Mental health professionals often comment that they do not have time to take care of themselves. My question to them is, “Can you afford not to take care of yourself?” To successfully meet the demands of our professional work, we must take care of ourselves physically, psychologically, intellectually, socially, and spiritually. Ideally, our self-care should mirror the care we provide for others. If we hope to have the vitality and stamina required to stay focused on our professional goals, we need to incorporate a wellness perspective into our daily living. Wellness is the result of our conscious commitment to a way of life that leads to zest, peace, vitality, and
Wellness and self-care are being given increased attention in professional journals and at professional conferences. When reading about self-care and wellness, reflect on what you can do to put what you know into action. If you are interested in learning more about therapist self-care, I highly recommend Leaving It at the Office: A Guide to Psychotherapist Self-Care (Norcross & Guy, 2007) and Empathy Fatigue: Healing the Mind, Body, and Spirit of Professional Counselors (Stebnicki, 2008). For more on the topic of the counselor as a person and as a professional, see Creating Your Professional Path: Lessons From My Journey (Corey, 2010).

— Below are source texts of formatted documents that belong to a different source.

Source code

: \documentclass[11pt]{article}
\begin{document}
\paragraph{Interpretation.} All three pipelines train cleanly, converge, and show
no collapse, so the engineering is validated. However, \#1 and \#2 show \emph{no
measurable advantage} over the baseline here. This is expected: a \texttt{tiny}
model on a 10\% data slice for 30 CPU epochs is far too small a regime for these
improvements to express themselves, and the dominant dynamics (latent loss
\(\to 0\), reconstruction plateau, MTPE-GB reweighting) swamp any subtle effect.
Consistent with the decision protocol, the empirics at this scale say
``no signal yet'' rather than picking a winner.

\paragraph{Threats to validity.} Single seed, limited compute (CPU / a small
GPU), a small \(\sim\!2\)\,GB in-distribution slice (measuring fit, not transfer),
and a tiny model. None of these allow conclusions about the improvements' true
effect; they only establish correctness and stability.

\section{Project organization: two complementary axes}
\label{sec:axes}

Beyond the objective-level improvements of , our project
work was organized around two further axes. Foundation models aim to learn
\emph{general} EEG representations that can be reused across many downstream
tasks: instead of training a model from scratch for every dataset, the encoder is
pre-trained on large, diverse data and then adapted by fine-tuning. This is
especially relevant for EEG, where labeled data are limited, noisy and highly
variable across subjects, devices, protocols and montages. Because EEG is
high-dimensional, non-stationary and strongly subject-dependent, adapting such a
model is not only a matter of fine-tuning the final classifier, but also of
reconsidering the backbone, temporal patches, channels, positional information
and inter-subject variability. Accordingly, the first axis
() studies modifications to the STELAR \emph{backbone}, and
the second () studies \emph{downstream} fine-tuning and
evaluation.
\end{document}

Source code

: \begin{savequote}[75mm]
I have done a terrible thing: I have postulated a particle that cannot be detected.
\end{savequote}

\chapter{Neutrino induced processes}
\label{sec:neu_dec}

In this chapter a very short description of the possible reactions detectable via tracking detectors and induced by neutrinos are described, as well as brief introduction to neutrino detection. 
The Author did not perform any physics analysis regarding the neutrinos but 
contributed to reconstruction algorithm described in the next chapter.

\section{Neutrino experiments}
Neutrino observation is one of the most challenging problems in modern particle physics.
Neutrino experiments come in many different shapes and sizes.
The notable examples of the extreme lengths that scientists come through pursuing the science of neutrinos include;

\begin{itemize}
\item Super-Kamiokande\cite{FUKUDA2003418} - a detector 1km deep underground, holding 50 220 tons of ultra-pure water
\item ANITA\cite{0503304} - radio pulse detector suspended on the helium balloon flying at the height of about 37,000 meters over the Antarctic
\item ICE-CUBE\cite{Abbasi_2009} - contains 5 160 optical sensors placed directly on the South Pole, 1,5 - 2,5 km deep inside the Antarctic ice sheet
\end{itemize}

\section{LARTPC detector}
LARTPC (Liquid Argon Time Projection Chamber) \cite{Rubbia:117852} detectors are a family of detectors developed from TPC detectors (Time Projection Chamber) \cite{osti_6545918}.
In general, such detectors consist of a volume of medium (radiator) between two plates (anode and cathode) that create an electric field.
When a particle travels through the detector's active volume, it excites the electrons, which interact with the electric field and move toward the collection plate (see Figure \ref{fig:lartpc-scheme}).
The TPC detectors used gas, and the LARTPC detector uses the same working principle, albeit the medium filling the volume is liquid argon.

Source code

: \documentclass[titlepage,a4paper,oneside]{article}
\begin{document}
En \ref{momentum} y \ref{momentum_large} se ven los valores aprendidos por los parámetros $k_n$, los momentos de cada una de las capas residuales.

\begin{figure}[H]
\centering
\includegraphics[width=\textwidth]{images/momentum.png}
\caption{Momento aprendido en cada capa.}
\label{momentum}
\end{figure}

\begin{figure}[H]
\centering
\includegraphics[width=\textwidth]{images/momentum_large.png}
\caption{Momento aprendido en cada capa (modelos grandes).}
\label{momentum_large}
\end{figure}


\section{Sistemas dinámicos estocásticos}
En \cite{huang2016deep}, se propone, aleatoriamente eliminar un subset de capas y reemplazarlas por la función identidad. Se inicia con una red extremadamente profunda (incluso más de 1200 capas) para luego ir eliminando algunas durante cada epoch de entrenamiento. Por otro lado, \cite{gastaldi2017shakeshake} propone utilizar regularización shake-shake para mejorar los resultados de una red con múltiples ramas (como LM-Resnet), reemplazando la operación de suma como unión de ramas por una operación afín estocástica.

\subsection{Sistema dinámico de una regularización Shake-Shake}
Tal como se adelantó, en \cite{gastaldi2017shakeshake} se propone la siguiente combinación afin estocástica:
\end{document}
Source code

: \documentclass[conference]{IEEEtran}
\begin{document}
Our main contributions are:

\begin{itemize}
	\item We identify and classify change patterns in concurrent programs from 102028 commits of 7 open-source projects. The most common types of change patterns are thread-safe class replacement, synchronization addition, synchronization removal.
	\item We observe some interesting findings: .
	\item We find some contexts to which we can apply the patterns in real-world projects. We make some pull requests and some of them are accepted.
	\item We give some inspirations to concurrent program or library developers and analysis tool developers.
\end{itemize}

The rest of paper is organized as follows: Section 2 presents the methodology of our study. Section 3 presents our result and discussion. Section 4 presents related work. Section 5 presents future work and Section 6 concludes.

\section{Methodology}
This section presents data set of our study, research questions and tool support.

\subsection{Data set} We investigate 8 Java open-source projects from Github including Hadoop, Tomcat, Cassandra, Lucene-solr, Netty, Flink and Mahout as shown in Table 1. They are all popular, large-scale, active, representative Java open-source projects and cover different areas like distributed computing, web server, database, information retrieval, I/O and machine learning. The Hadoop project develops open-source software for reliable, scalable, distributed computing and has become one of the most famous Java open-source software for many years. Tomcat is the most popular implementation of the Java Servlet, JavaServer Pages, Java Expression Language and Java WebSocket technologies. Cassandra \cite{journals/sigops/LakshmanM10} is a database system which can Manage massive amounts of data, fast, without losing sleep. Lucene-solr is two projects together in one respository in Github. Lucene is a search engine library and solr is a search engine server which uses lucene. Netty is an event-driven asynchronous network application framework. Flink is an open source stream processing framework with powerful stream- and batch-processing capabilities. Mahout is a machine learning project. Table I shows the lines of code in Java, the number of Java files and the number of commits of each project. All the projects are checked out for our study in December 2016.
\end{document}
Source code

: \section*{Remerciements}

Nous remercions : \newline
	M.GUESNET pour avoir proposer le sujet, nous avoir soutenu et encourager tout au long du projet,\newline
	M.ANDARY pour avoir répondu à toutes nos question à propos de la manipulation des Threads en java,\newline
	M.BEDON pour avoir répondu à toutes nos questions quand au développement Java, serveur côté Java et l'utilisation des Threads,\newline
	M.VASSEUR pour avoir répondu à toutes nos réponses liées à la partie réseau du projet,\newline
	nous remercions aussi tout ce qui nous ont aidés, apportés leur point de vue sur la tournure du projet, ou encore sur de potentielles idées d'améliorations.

One of the basic issues in the counseling profession concerns the significance of the counselor as a person in the therapeutic relationship. In your professional work, you are asking people to take an honest look at their lives and to make choices concerning how they want to change, so it is critical that you do this in your own life. Ask yourself questions such as “What do I personally have to offer others who are struggling to find their way?” and “Am I doing in my own life what I may be urging others to do?”
You can acquire an extensive theoretical and practical knowledge and can make that knowledge available to your clients. But to every therapeutic session you also bring yourself as a person. If you are to promote change in your clients, you need to be open to change in your own life. This willingness to attempt to live in accordance with what you teach and thus to be a positive model for your clients is what makes you a “therapeutic person.”